The Education Bubble

I had an excellent conversation with a dear friend yesterday and it brought up a number of things for me. There has been a lot of news lately about the education bubble. The job market for freshly minted college graduates sucks right now. Unemployment in that demographic is around 50% and underemployment around 60%. I know I personally have a grocery bagger with a BA and my friends son has an MA in mechanical engineering and no job prospects.

I have a number of friends, all about 10-20 years older than me, so in their mid-40’s to mid-50’s who are either out of work or in danger of being so. They are having extreme trouble finding a job. There are plenty of folks my age who will work for less or work on contract instead of on salary with benefits.

Combine this with the growing resource scarcity that I see coming, felt first in the agricultural sector, and our unpayable debt and it is a recipe for a second Great Depression. Unlike the first, though, 60% of the population does not live on a farm, or have any real way to feed themselves if they cannot work in a service economy. News flash: Lack of income, high commodity prices and general frustration lead to violence. And it won’t just be in the low income areas.

How do we, as a society, remodel ourselves so that we can keep the advances we have made, while shoring up our underlying shaky foundations? Simply, individual resiliency. We have to become net producers instead of consumers. We talked some last night about our shared desire to live in a permaculture based community. One thing I realized was, while it takes many square miles to sustain a hunter-gatherer society in a natural setting, in a food forest, you can feed yourself for much less effort on a much smaller plot. Look at what guys like Sepp Holtzer or Masanobu Fukuoka have been able to do.

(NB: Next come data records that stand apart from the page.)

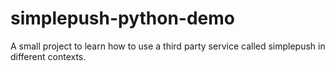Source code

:# simplepush-python-demo
A small project to learn how to use a third party service called simplepush in different contexts.
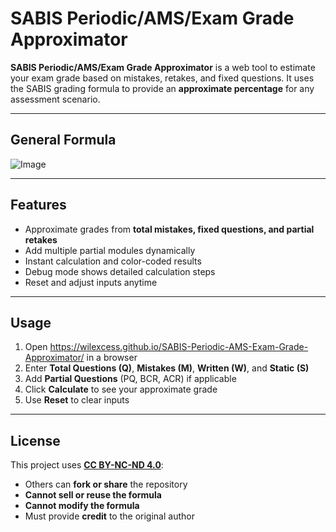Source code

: # SABIS Periodic/AMS/Exam Grade Approximator

**SABIS Periodic/AMS/Exam Grade Approximator** is a web tool to estimate your exam grade based on mistakes, retakes, and fixed questions. It uses the SABIS grading formula to provide an **approximate percentage** for any assessment scenario.

---

## General Formula

<img src="https://i.imgur.com/XiKWP3u.jpg" alt="Image">

---

## Features

- Approximate grades from **total mistakes, fixed questions, and partial retakes**  
- Add multiple partial modules dynamically  
- Instant calculation and color-coded results  
- Debug mode shows detailed calculation steps  
- Reset and adjust inputs anytime  

---

## Usage

1. Open https://wilexcess.github.io/SABIS-Periodic-AMS-Exam-Grade-Approximator/ in a browser
2. Enter **Total Questions (Q)**, **Mistakes (M)**, **Written (W)**, and **Static (S)**  
3. Add **Partial Questions** (PQ, BCR, ACR) if applicable  
4. Click **Calculate** to see your approximate grade  
5. Use **Reset** to clear inputs  

---

## License

This project uses **[CC BY-NC-ND 4.0](https://creativecommons.org/licenses/by-nc-nd/4.0/)**:  

- Others can **fork or share** the repository  
- **Cannot sell or reuse the formula**  
- **Cannot modify the formula**  
- Must provide **credit** to the original author  
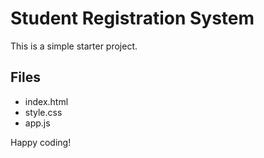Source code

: # Student Registration System

This is a simple starter project.

## Files
- index.html
- style.css
- app.js

Happy coding!
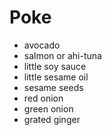 # Poke

- avocado
- salmon or ahi-tuna
- little soy sauce
- little sesame oil
- sesame seeds
- red onion
- green onion
- grated ginger
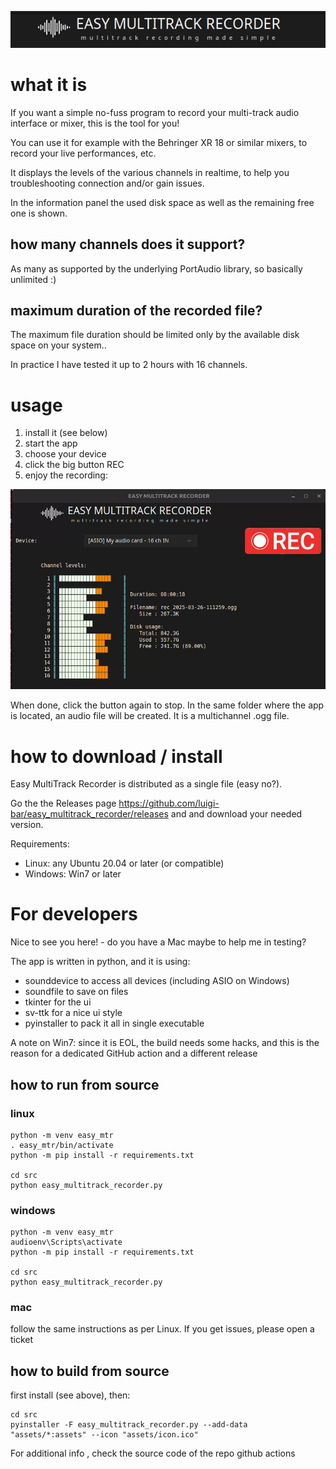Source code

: <p align="center">
  <img src="assets/logo.png" alt="logo" />
</p>

# what it is

If you want a simple no-fuss program to record your multi-track audio interface or mixer, this is the tool for you!

You can use it for example with the Behringer XR 18 or similar mixers, to record your live performances, etc. 

It displays the levels of the various channels in realtime, to help you troubleshooting connection and/or gain issues.

In the information panel the used disk space as well as the remaining free one is shown.

## how many channels does it support?

As many as supported by the underlying PortAudio library, so basically unlimited :)

## maximum duration of the recorded file?

The maximum file duration should be limited only by the available disk space on your system..

In practice I have tested it up to 2 hours with 16 channels. 

# usage

1. install it (see below)
1. start the app
1. choose your device
1. click the big button REC
1. enjoy the recording:
<p align="center">
  <img src="assets/demo.gif" alt="app running" />
</p>

When done, click the button again to stop. In the same folder where the app is located, an audio file will be created. It is a multichannel .ogg file.

# how to download / install 

Easy MultiTrack Recorder is distributed as a single file (easy no?).

Go the the Releases page https://github.com/luigi-bar/easy_multitrack_recorder/releases and and download your needed version.

Requirements:
- Linux: any Ubuntu 20.04 or later (or compatible)
- Windows: Win7  or later


# For developers

Nice to see you here! - do you have a Mac maybe to help me in testing?

The app is written in python, and it is using:
- sounddevice to access all devices (including ASIO on Windows)
- soundfile to save on files
- tkinter for the ui
- sv-ttk for a nice ui style
- pyinstaller to pack it all in single executable

A note on Win7: since it is EOL, the build needs some hacks, and this is the reason for a dedicated GitHub action and a different release

## how to run from source

### linux

    python -m venv easy_mtr
    . easy_mtr/bin/activate
    python -m pip install -r requirements.txt

    cd src
    python easy_multitrack_recorder.py

### windows

    python -m venv easy_mtr
    audioenv\Scripts\activate
    python -m pip install -r requirements.txt

    cd src
    python easy_multitrack_recorder.py

### mac 

follow the same instructions as per Linux. If you get issues, please open a ticket

## how to build from source

first install (see above), then:

    cd src
    pyinstaller -F easy_multitrack_recorder.py --add-data "assets/*:assets" --icon "assets/icon.ico"

For additional info , check the source code of the repo github actions 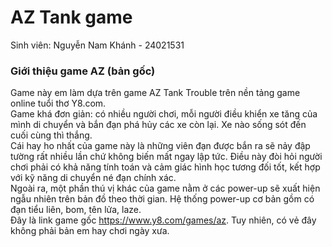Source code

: # AZ Tank game
Sinh viên: Nguyễn Nam Khánh - 24021531
### Giới thiệu game AZ (bản gốc)
Game này em làm dựa trên game AZ Tank Trouble trên nền tảng game online tuổi thơ Y8.com.\
Game khá đơn giản: có nhiều người chơi, mỗi người điều khiển xe tăng của mình di chuyển và bắn đạn phá hủy các xe còn lại. Xe nào sống sót đến cuối cùng thì thắng.\
Cái hay ho nhất của game này là những viên đạn được bắn ra sẽ nảy đập tường rất nhiều lần chứ không biến mất ngay lập tức. Điều này đòi hỏi người chơi phải có khả năng tính toán và cảm giác hình học tương đối tốt, kết hợp với kỹ năng di chuyển né đạn chính xác.\
Ngoài ra, một phần thú vị khác của game nằm ở các power-up sẽ xuất hiện ngẫu nhiên trên bản đồ theo thời gian. Hệ thống power-up cơ bản gồm có đạn tiểu liên, bom, tên lửa, laze.\
Đây là link game gốc https://www.y8.com/games/az. Tuy nhiên, có vẻ đây không phải bản em hay chơi ngày xưa.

If we can educate enough people to have living examples in and around most areas of the country, we can turn our nation into a nation of producers, where people eat from the, relatively easy, labor of their own hands and work as they please to provide for their desires. This kind of resiliency, in even 10-20% of the population, would allow us enough flexibility to survive most catastrophes. So, what are you waiting on? Get out there and garden!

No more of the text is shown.